Despite the rapid pace of expansion, backlogs of work were broadly unchanged (50.2 vs. 50.7 in January), contained by
continued hiring (52 vs. 52.1 in January).
However, the fast pace of growth is pushing up input prices (59.5 vs. 62 in January) led by higher staff, food, and fuel prices,
albeit at a slower pace. However, the rate of increase was still the second highest in 31 months, after the big bounce in January.
The uptrend in input prices is lifting prices charged (54.4 vs. 55.3 in January), although sequential inflation decelerated
slightly.
Looking ahead, businesses are very optimistic about the outlook for the next 12 months, resulting in a jump in the business
expectations barometer (76.7 vs. 72.3 in January).
Interpretation
The acceleration in service sector and manufacturing growth is a sign that India's economy is far from running out of steam.
However, as pointed out before, the current level of speed is not consistent with a "comfortable" rate of inflation.
With activity running this quick and new orders streaming in, everybody have to run a bit faster and staffing levels have to
increase.
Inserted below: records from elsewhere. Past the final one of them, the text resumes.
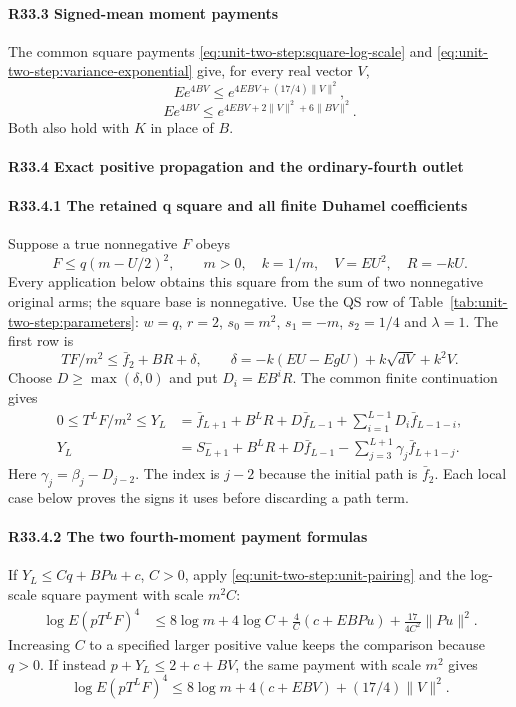 \paragraph{R33.3 Signed-mean moment payments}
The common square payments
\eqref{eq:unit-two-step:square-log-scale} and
\eqref{eq:unit-two-step:variance-exponential} give, for every
real vector $V$,
\[
 Ee^{4BV}\le e^{4EBV+(17/4)\|V\|^2},\tag{R33.A13}
\]
\[
 Ee^{4BV}\le e^{4EBV+2\|V\|^2+6\|BV\|^2}.\tag{R33.A14}
\]
Both also hold with $K$ in place of $B$.

\paragraph{R33.4 Exact positive propagation and the ordinary-fourth outlet}

\paragraph{R33.4.1 The retained q square and all finite Duhamel coefficients}

Suppose a true nonnegative \(F\) obeys
\[
F\le q(m-U/2)^2,\qquad m>0,\quad k=1/m,\quad
V=EU^2,\quad R=-kU.
\]
Every application below obtains this square from the sum of two
nonnegative original arms; the square base is nonnegative.
Use the QS row of Table~\ref{tab:unit-two-step:parameters}:
$w=q$, $r=2$, $s_0=m^2$, $s_1=-m$, $s_2=1/4$ and $\lambda=1$.
The first row is
\[
 TF/m^2\le\bar f_2+BR+\delta,\qquad
 \delta=-k(EU-EgU)+k\sqrt{dV}+k^2V.\tag{R33.A15}
\]
Choose $D\ge\max(\delta,0)$ and put $D_i=EB^iR$.
The common finite continuation gives
\begin{align}
0\le T^LF/m^2\le Y_L
 &=\bar f_{L+1}+B^LR+D\bar f_{L-1}
       +\sum_{i=1}^{L-1}D_i\bar f_{L-1-i},\tag{R33.A16}\\
 Y_L&=S^-_{L+1}+B^LR+D\bar f_{L-1}
       -\sum_{j=3}^{L+1}\gamma_j\bar f_{L+1-j}.\tag{R33.A17}
\end{align}
Here $\gamma_j=\beta_j-D_{j-2}$. The index is $j-2$ because
the initial path is $\bar f_2$. Each local case below proves the
signs it uses before discarding a path term.

\paragraph{R33.4.2 The two fourth-moment payment formulas}

If $Y_L\le Cq+BPu+c$, $C>0$, apply
\eqref{eq:unit-two-step:unit-pairing} and the log-scale square
payment with scale $m^2C$:
\[
\begin{aligned}
 \log E(pT^LF)^4
 &\le8\log m+4\log C+\frac4C(c+EBPu)
                   +\frac{17}{4C^2}\|Pu\|^2.
\end{aligned}\tag{R33.A18}
\]
Increasing $C$ to a specified larger positive value keeps the
comparison because $q>0$. If instead $p+Y_L\le2+c+BV$,
the same payment with scale $m^2$ gives
\[
 \log E(pT^LF)^4
 \le8\log m+4(c+EBV)+(17/4)\|V\|^2.\tag{R33.A19}
\]

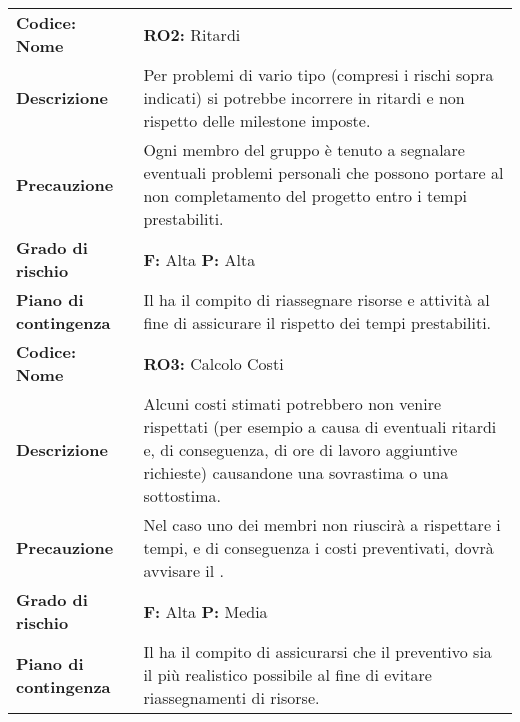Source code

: {\begin{longtable}{C{3.5cm} | C{11cm}}
\textbf{Codice: Nome} & \textbf{RO2: }{Ritardi}\\
\textbf{Descrizione} & Per problemi di vario tipo (compresi i rischi sopra indicati) si potrebbe incorrere in ritardi e non rispetto delle milestone imposte.\\ 
\textbf{Precauzione} & Ogni membro del gruppo è tenuto a segnalare eventuali problemi personali che possono portare al non completamento del progetto entro i tempi prestabiliti.\\
\textbf{Grado di rischio} & \textbf{F: }Alta {\textbf{P: }}Alta\\
\textbf{Piano di contingenza} & Il \respProg{} ha il compito di riassegnare risorse e attività al fine di assicurare il rispetto dei tempi prestabiliti.\\
\hline

\textbf{Codice: Nome} & \textbf{RO3: }{Calcolo Costi}\\
\textbf{Descrizione} & Alcuni costi stimati potrebbero non venire rispettati (per esempio a causa di eventuali ritardi e, di conseguenza, di ore di lavoro aggiuntive richieste) causandone una sovrastima o una sottostima.\\
\textbf{Precauzione} & Nel caso uno dei membri non riuscirà a rispettare i tempi, e di conseguenza i costi preventivati, dovrà avvisare il \respProg{}.\\
\textbf{Grado di rischio} & \textbf{F: }Alta \textbf{P: }Media\\
\textbf{Piano di contingenza} & Il \respProg{} ha il compito di assicurarsi che il preventivo sia il più realistico possibile al fine di evitare riassegnamenti di risorse.\\
\hline
\end{longtable}
}

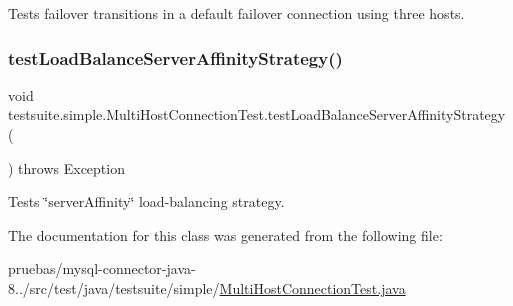 Tests failover transitions in a default failover connection using three hosts. \mbox{\label{classtestsuite_1_1simple_1_1_multi_host_connection_test_ae9514e6473a1fcd37fc3a964e107f271}} 
\subsubsection{\texorpdfstring{test\+Load\+Balance\+Server\+Affinity\+Strategy()}{testLoadBalanceServerAffinityStrategy()}}
{\footnotesize\ttfamily void testsuite.\+simple.\+Multi\+Host\+Connection\+Test.\+test\+Load\+Balance\+Server\+Affinity\+Strategy (\begin{DoxyParamCaption}{ }\end{DoxyParamCaption}) throws Exception}

Tests \char`\"{}server\+Affinity\char`\"{} load-\/balancing strategy. 

The documentation for this class was generated from the following file\+:\begin{DoxyCompactItemize}
\item 
pruebas/mysql-\/connector-\/java-\/8../src/test/java/testsuite/simple/\mbox{\hyperlink{_multi_host_connection_test_8java}{Multi\+Host\+Connection\+Test.\+java}}\end{DoxyCompactItemize}
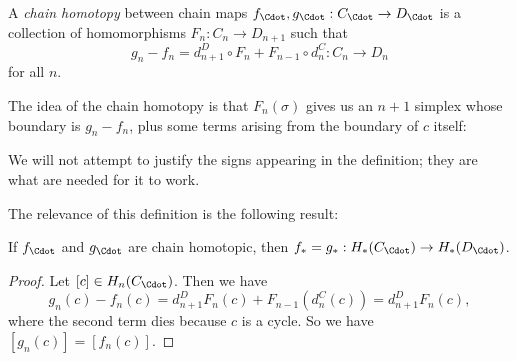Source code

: \documentclass[a4paper]{article}
\theoremstyle{definition}
\begin{document}
\begin{defi}
  A \emph{chain homotopy} between chain maps $f_{\Cdot}, g_{\Cdot}: C_{\Cdot} \to D_{\Cdot}$ is a collection of homomorphisms $F_n: C_n \to D_{n + 1}$ such that
  \[
    g_n - f_n = d_{n + 1}^D \circ F_n + F_{n - 1} \circ d_n^C: C_n \to D_n
  \]
  for all $n$.
\end{defi}
The idea of the chain homotopy is that $F_n(\sigma)$ gives us an $n + 1$ simplex whose boundary is $g_n - f_n$, plus some terms arising from the boundary of $c$ itself:
\begin{center}
\end{center}
We will not attempt to justify the signs appearing in the definition; they are what are needed for it to work.

The relevance of this definition is the following result:
\begin{lemma}
  If $f_{\Cdot}$ and $g_{\Cdot}$ are chain homotopic, then $f_* = g_*: H_*(C_{\Cdot}) \to H_*(D_{\Cdot})$.
\end{lemma}

\begin{proof}
  Let $[c] \in H_n(C_{\Cdot})$. Then we have
  \[
    g_n(c) - f_n(c) = d_{n + 1}^DF_n(c) + F_{n - 1}(d_n^C(c)) = d_{n + 1}^DF_n(c),
  \]
  where the second term dies because $c$ is a cycle. So we have $[g_n(c)] = [f_n(c)]$.
\end{proof}
\end{document}
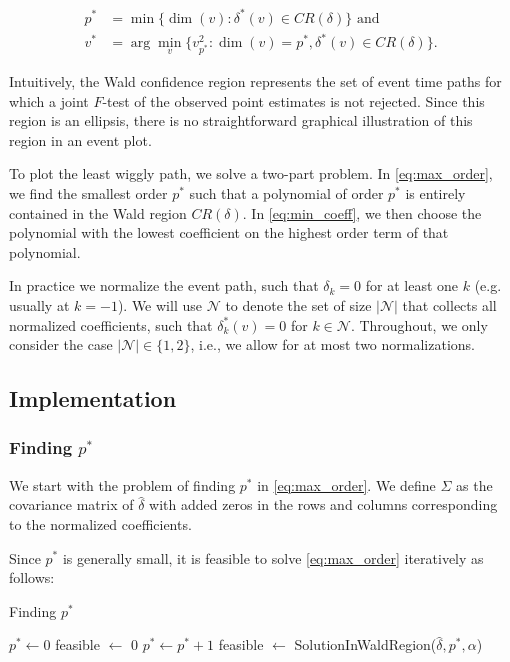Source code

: \documentclass[12pt]{article}
\begin{document}
\begin{align}
  p^* &= \min\{\dim(v): \delta^*(v) \in CR(\delta)\} \text{ and}  \label{eq:max_order} \\
  v^* &= \arg\min_{v}\{v_{p^*}^2: \dim(v)=p^*, \delta^*(v) \in CR(\delta)\}. \label{eq:min_coeff}
\end{align}

Intuitively, the Wald confidence region represents the set of event time paths for which a joint $F$-test of the observed point estimates is not rejected.
Since this region is an ellipsis, there is no straightforward graphical illustration of this region in an event plot.

To plot the least wiggly path, we solve a two-part problem.
In \eqref{eq:max_order}, we find the smallest order $p^*$ such that a polynomial of order $p^*$ is entirely contained in the Wald region $CR(\delta)$.
In \eqref{eq:min_coeff}, we then choose the polynomial with the lowest coefficient on the highest order term of that polynomial.

In practice we normalize the event path, such that $\delta_{k} = 0$ for at least one $k$ (e.g. usually at $k=-1$).
We will use $\mathcal{N}$ to denote the set of size $|\mathcal{N}|$ that collects all normalized coefficients, such that $\delta_{k}^*(v)=0$ for $k \in \mathcal{N}$.
Throughout, we only consider the case $ |\mathcal{N}| \in\{1,2\}$, i.e., we allow for at most two normalizations.

\subsection{Implementation}

\subsubsection{Finding $p^*$}

We start with the problem of finding $p^*$ in \eqref{eq:max_order}.
We define $\Sigma$ as the covariance matrix of $\widehat \delta$ with added zeros in the rows and columns corresponding to the normalized coefficients.

Since $p^*$ is generally small, it is feasible to solve \eqref{eq:max_order} iteratively as follows:
\begin{algorithm}
\caption{Finding $p^*$}
\label{alg:find_p}
\begin{algorithmic}
\State $p^* \gets 0$
\State feasible $\gets$ 0
    \State $p^* \gets p^*+1$
  \State feasible $\gets$ SolutionInWaldRegion($\widehat\delta,p^*,\alpha$)
\EndWhile
\end{algorithmic}
\end{algorithm}
\end{document}
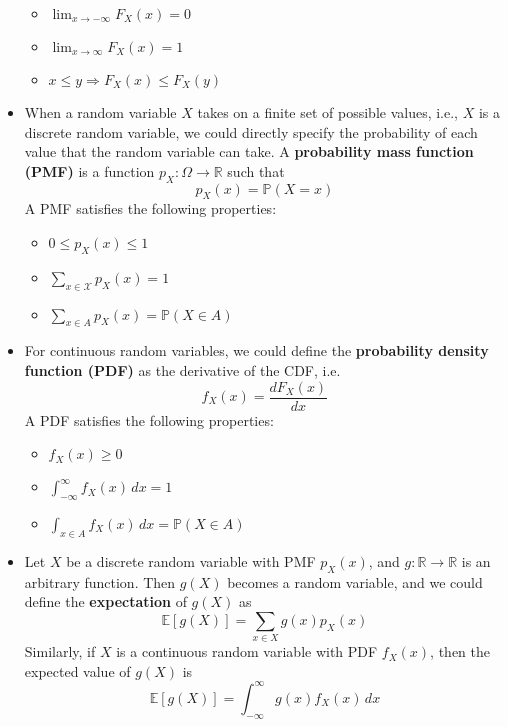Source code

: \documentclass{article}
\begin{document}
\begin{itemize}
\begin{itemize}
        \item $\lim_{x \rightarrow -\infty} F_X(x) = 0$
        \item $\lim_{x \rightarrow \infty} F_X(x) = 1$
        \item $x \leq y \Rightarrow F_X(x) \leq F_X(y)$
    \end{itemize}
    \item When a random variable $X$ takes on a finite set of possible values, i.e., $X$ is a discrete random variable, we could directly specify the probability of each value that the random variable can take. A \textbf{probability mass function (PMF)} is a function $p_X : \Omega \rightarrow \mathbb{R}$ such that
    \begin{equation}
        p_X(x) = \mathbb{P}(X = x)
    \end{equation}
    A PMF satisfies the following properties:
    \begin{itemize}
        \item $0 \leq p_X(x) \leq 1$
        \item $\sum_{x \in \mathcal{X}} p_X(x) = 1$
        \item $\sum_{x \in A} p_X(x) = \mathbb{P}(X \in A)$
    \end{itemize}
    
    \item For continuous random variables, we could define the \textbf{probability density function (PDF)} as the derivative of the CDF, i.e.
    \begin{equation}
        f_X(x) = \frac{dF_X(x)}{dx}
    \end{equation}
    A PDF satisfies the following properties:
    \begin{itemize}
        \item $f_X(x) \geq 0$
        \item $\int_{-\infty}^{\infty} f_X(x)\,dx = 1$
        \item $\int_{x \in A} f_X(x)\,dx = \mathbb{P}(X \in A)$
    \end{itemize}
    
    \item Let $X$ be a discrete random variable with PMF $p_X(x)$, and $g : \mathbb{R} \rightarrow \mathbb{R}$ is an arbitrary function. Then $g(X)$ becomes a random variable, and we could define the \textbf{expectation} of $g(X)$ as
    \begin{equation}
        \mathbb{E}[g(X)] = \sum_{x \in X} g(x) p_X(x)
    \end{equation}
    Similarly, if $X$ is a continuous random variable with PDF $f_X(x)$, then the expected value of $g(X)$ is
    \begin{equation}
        \mathbb{E}[g(X)] = \int_{-\infty}^{\infty} g(x) f_X(x)\,dx
    \end{equation}
    

\end{itemize}
\end{document}
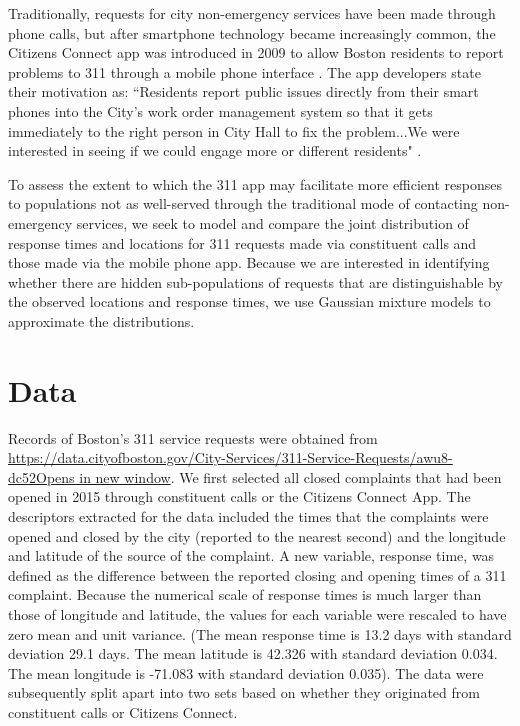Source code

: \documentclass[twoside]{article}
\theoremstyle{theorem}
\theoremstyle{theorem}
\theoremstyle{theorem}
\theoremstyle{lemma}
\theoremstyle{definition}
\theoremstyle{example}
\begin{document}
Traditionally, requests for city non-emergency services have been made through phone calls, but after smartphone technology became increasingly common, the Citizens Connect app was introduced in 2009 to allow Boston residents to report problems to 311 through a mobile phone interface \cite{newurbanmechanics}. The app developers state their motivation as: ``Residents report public issues directly from their smart phones into the City's work order management system so that it gets immediately to the right person in City Hall to fix the problem...We were interested in seeing if we could engage more or different residents" \cite{newurbanmechanics}.  

To assess the extent to which the 311 app may facilitate more efficient responses to populations not as well-served through the traditional mode of contacting non-emergency services, we seek to model and compare the joint distribution of response times and locations for 311 requests made via constituent calls and those made via the mobile phone app. Because we are interested in identifying whether there are hidden sub-populations of requests that are distinguishable by the observed locations and response times, we use Gaussian mixture models to approximate the distributions. 
\section{Data}
Records of Boston's 311 service requests were obtained from \url{https://data.cityofboston.gov/City-Services/311-Service-Requests/awu8-dc52Opens in new window}. We first selected all closed complaints that had been opened in 2015 through constituent calls or the Citizens Connect App. The descriptors extracted for the data included the times that the complaints were opened and closed by the city (reported to the nearest second) and the longitude and latitude of the source of the complaint. A new variable, response time, was defined as the difference between the reported closing and opening times of a 311 complaint. Because the numerical scale of response times is much larger than those of longitude and latitude, the values for each variable were rescaled to have zero mean and unit variance. (The mean response time is 13.2 days with standard deviation 29.1 days. The mean latitude is 42.326 with standard deviation 0.034. The mean longitude is -71.083 with standard deviation 0.035). The data were subsequently split apart into two sets based on whether they originated from constituent calls or Citizens Connect. 
\end{document}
That means paying more overtime and raising wages to attract staff. Higher food prices are also adding to costs,
especially in restaurants and other food-related services. Rising international oil prices, recently ascending steeply because of
unrest in the Middle-East, are adding to input cost pressures and could not have come at a worse time. Of course consumers are
partly shielded against higher oil prices due to subsidy programs, but many businesses are not.
All of this underscores the urgency of continuing the monetary policy tightening cycle. We are not arguing that the RBI should
respond to supply factors, but the elevated food prices, as pointed out before, also reflect cyclically strong demand conditions.
Moreover, if food and oil prices stay elevated for an extended period, now increasingly likely, we will see more second-order
impact on inflation through higher wage demands, a lift in inflation expectations, etc. In fact, there are increasing signs that
this is already taking place. This is when supply side factors become relevant for a central bank's policy stance.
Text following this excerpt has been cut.